The restaurant also employs two Italian waiters, Enrico and Pino, who Piero describes as part of the family.
He added that whatever happens, he looks forward to supporting Italy throughout the competition with the rest of Maidenhead’s Italian community.
Maidenhead United FC player Bobby Behzadi is used to impressing on the football pitch - but will spend his summer cheering on his native Iran from the sidelines.
The 33-year-old, who has been playing for the Magpies since 2007, is staying positive despite his team being drawn in the same group as Argentina, who he believes to be one of the favourites in the tournament.
"It is an achievement that Iran actually got there," he said.
"It is getting more and more difficult. We just have to see how it goes, anything can happen."
He joked that though winning would be beyond the team's wildest dreams, if they do, he will 'make a lot of money'.
Memories of home will be stirred when Haruyuki Tomanaga settles down to watch Japan play their first match against the Ivory Coast.
The 34-year-old, known as Tom, has only been in Britain a year where he works as an
accountant for the Pilot Pen Company in Millboard Road, Bourne End.
He said: "I worked for the company headquarters in Tokyo and was sent over to England a year ago. I will be here for about three years."
He will be supporting Japan as he settles down in his flat to follow this year's games in Brazil.
Teenager Bukky Oluyole will be proudly rooting for her home country’s team.
The 18-year-old, from Brunel Road and whose family is from Lagos, is hopeful the Super Eagles will go far after they triumphed at last year’s African Cup of Nations.
"I think we have a reasonable chance of doing well," said the year 13 pupil at Altwood School in Altwood Road.
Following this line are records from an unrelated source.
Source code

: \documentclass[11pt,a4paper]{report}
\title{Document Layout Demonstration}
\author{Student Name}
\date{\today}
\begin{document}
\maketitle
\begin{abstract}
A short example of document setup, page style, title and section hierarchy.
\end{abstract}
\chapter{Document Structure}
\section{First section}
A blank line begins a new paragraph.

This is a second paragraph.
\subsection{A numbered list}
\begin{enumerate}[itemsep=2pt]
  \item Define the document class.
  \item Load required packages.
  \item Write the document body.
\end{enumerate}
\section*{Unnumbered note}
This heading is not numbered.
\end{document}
"Our real threat is Argentina, but hopefully we can beat Bosnia and Herzegovina and Iran and get enough points to go further."
She said if Nigeria were to be crowned winners she would go out and party with other Nigerian friends.
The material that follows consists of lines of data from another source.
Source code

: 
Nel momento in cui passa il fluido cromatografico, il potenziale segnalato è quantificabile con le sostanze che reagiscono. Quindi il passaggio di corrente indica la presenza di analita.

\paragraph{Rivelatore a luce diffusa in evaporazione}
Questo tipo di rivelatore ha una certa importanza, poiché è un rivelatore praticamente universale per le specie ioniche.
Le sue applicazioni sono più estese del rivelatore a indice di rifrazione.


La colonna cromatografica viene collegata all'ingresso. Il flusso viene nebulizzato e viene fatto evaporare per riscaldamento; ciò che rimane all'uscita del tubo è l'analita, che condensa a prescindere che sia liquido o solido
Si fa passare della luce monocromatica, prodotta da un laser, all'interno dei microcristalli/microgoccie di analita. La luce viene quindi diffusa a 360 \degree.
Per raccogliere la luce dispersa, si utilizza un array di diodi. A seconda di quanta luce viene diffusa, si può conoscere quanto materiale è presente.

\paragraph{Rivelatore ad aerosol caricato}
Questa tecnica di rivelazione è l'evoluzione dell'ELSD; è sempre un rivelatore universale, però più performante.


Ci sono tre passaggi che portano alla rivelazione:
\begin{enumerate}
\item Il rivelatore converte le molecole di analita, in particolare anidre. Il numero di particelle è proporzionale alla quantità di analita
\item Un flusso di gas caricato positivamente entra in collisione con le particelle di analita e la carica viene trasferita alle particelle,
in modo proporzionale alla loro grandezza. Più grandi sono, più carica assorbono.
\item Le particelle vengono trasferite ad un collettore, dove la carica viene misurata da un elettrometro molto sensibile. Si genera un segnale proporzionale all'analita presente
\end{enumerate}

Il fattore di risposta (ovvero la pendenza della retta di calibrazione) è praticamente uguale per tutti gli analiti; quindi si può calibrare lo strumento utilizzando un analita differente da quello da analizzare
Daria Georgievskaya will be cheering on her native country.
The 23-year-old mental heath charity worker, who is originally from Moscow, moved to the UK in 1999 and has lived in Burnham ever since.
She said: "I’d like to think that Russia will do quite well, as our team seems quite strong, but I can never be sure."
"The competition is intense so it makes it a great watch!"
If Russia get knocked out then she said will quietly cheer on England.
"It's amazing the sense of community England has around football. England seems to have a unique atmosphere that makes you want to join in," she added.
"I think England has a really good football team and I hope that if we don't win, then England will!"
The reigning World champions will have the unwavering support of Madrid-born Lourdes Gonzales who is now living in Cox Green.
She said that it is national pride rather than a keen interest in football that will have her glued to her screen this summer.
"I will be supporting Spain as it feels like the right thing to do, even more so when I am living abroad," said the 46-year-old mother-of-two, who teaches Spanish part-time.
Though husband John, 44, hails from Scotland, the family, including 12-year-old Martin, who goes to Cox Green School and four-year-old Marcos, will be firmly behind the Spaniards.
The family's second team of choice will be England.
Avid fan Bernard Burger will be cheering on the Swiss team from his home in Little Marlow.
The 71-year-old, who runs Burgers Artisan Bakery in The Causeway, Marlow, has high hopes for his native country, despite its relatively small size.
His parents immigrated to the UK in 1936 and moved to Marlow in 1942 when they set up the family confectioners.
"For me there is a big rivalry between Switzerland and England," he said.
"Even though we’re the underdogs, I would say we’re one of the top eight teams and will hopefully be playing in the semi-final.
"It would just be wonderful to see little old Switzerland beating big old England."
Despite his unwavering support, he faces tough opposition from his three grown-up children, in particular his son Matthew, 33, who is an avid England fan.